What is being asked:
Run through the records and, wherever a line holds the word "FreeMatrix", return that line.
START Records shown
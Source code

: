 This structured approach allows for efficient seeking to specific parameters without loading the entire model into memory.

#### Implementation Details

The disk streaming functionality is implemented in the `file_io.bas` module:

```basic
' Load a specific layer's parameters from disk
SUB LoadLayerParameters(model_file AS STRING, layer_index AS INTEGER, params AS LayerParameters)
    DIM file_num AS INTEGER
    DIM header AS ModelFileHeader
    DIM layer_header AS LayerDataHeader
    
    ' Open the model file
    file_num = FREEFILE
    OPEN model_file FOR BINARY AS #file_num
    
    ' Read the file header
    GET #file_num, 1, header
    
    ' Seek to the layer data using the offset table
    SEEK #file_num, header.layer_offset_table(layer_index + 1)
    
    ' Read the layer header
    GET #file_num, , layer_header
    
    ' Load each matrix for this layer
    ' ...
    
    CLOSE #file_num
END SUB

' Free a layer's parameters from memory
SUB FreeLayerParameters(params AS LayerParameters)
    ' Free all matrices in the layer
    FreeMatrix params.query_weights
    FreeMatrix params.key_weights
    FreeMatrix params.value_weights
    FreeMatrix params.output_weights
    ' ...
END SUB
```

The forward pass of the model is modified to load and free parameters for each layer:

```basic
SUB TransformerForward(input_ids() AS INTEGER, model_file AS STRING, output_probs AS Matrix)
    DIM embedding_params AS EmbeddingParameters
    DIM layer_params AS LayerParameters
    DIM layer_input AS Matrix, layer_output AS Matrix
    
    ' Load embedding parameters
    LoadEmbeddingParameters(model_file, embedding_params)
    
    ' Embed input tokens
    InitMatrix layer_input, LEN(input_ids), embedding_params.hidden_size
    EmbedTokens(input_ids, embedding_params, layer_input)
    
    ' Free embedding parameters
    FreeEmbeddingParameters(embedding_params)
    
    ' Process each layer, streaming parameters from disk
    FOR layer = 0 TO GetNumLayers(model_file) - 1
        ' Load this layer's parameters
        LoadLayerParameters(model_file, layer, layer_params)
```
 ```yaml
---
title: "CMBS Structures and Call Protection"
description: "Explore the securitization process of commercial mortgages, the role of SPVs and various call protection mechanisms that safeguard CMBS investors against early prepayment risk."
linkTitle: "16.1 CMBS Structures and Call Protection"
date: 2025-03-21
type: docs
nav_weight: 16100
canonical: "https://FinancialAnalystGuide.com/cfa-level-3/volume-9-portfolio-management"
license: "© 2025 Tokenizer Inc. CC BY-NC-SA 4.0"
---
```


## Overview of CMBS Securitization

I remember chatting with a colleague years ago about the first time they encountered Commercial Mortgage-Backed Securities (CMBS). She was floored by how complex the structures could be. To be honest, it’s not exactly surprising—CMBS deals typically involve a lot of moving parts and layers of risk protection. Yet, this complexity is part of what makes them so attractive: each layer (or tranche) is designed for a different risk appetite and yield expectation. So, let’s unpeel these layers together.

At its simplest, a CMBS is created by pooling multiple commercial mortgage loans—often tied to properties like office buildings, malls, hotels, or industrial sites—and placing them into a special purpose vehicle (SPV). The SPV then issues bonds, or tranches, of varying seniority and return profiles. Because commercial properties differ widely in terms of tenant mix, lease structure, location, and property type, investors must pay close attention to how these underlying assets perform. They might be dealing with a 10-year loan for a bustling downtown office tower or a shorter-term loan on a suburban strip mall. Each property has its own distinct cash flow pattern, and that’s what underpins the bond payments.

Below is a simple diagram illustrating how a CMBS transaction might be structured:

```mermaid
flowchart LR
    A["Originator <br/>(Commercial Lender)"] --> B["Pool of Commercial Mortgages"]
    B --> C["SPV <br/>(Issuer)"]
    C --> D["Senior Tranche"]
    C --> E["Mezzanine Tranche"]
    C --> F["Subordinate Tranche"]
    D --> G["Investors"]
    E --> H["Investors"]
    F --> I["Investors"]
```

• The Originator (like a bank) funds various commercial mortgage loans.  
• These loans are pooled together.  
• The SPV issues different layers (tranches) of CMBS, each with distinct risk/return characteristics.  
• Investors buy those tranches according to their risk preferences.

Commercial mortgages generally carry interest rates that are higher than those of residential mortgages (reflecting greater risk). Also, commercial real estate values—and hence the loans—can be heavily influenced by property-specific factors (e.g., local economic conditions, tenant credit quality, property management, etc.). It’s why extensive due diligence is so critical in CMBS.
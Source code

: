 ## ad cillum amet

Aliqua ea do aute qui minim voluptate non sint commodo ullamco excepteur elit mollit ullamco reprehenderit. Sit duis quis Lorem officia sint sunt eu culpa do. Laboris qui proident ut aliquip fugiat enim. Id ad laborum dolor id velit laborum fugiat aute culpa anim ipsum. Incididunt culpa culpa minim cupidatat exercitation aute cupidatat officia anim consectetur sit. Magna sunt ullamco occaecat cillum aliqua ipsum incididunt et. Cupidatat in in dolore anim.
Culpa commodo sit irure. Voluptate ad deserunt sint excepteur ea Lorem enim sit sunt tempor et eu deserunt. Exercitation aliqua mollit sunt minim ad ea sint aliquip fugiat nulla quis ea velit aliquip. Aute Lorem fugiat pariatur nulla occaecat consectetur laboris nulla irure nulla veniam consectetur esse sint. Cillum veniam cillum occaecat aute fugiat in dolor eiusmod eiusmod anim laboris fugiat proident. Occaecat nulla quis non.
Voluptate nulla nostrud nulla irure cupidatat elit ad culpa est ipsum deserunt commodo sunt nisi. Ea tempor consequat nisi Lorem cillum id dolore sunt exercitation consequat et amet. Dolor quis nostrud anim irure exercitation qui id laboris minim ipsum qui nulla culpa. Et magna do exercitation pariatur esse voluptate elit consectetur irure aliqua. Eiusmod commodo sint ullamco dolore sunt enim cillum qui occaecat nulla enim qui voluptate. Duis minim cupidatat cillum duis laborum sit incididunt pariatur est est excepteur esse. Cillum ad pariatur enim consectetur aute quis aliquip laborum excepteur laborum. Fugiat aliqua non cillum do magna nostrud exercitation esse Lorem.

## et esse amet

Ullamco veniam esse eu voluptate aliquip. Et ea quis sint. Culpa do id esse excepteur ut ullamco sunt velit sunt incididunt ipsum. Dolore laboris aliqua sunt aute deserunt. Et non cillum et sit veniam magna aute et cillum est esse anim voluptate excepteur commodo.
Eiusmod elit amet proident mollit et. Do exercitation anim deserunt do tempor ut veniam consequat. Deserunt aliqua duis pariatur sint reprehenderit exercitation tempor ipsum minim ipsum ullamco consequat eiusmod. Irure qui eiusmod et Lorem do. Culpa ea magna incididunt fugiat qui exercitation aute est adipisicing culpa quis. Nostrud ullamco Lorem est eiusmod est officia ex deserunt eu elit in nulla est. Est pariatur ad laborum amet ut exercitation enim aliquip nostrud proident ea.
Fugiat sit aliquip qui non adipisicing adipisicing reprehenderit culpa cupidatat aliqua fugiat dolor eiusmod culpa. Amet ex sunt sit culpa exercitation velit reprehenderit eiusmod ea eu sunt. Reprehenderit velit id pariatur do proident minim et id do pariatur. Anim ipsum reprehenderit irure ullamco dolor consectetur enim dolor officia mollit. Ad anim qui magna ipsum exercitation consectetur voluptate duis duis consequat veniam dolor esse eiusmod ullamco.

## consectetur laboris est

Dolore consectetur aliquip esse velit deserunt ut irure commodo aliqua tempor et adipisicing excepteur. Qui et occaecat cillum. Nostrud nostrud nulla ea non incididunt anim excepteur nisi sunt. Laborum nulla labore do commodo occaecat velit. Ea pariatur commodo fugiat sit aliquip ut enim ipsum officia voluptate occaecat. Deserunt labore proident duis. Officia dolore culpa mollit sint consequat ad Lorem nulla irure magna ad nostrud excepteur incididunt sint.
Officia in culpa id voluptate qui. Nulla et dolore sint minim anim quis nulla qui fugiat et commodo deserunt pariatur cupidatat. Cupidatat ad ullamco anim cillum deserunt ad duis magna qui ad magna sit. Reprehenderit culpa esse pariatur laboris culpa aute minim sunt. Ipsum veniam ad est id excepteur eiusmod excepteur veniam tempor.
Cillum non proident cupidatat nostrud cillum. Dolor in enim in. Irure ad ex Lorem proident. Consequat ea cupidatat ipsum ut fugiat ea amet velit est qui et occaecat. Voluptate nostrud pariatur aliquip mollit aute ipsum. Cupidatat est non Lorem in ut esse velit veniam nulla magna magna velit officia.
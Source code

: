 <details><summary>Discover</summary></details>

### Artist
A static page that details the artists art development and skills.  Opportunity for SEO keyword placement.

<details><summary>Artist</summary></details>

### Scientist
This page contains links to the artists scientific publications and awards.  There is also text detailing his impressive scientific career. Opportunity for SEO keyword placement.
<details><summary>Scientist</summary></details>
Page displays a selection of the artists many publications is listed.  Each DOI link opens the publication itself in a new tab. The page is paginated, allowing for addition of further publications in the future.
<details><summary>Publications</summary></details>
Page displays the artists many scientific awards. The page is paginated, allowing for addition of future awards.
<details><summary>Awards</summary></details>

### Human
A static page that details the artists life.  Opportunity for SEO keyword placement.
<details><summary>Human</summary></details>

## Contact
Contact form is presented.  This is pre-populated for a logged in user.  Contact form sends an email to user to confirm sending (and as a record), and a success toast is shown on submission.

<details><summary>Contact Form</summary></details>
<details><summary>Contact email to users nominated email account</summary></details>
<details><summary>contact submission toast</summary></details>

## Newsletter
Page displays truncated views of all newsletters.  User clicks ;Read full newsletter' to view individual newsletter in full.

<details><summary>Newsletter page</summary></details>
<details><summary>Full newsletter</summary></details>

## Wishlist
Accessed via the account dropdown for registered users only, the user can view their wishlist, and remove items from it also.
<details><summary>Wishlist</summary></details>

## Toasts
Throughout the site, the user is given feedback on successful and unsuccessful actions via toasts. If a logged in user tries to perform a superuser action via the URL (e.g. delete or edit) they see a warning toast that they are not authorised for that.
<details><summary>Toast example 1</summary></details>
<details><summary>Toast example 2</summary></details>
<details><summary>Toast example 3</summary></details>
END Records shown
Solution to this problem:
    FreeMatrix params.query_weights
    FreeMatrix params.key_weights
    FreeMatrix params.value_weights
    FreeMatrix params.output_weights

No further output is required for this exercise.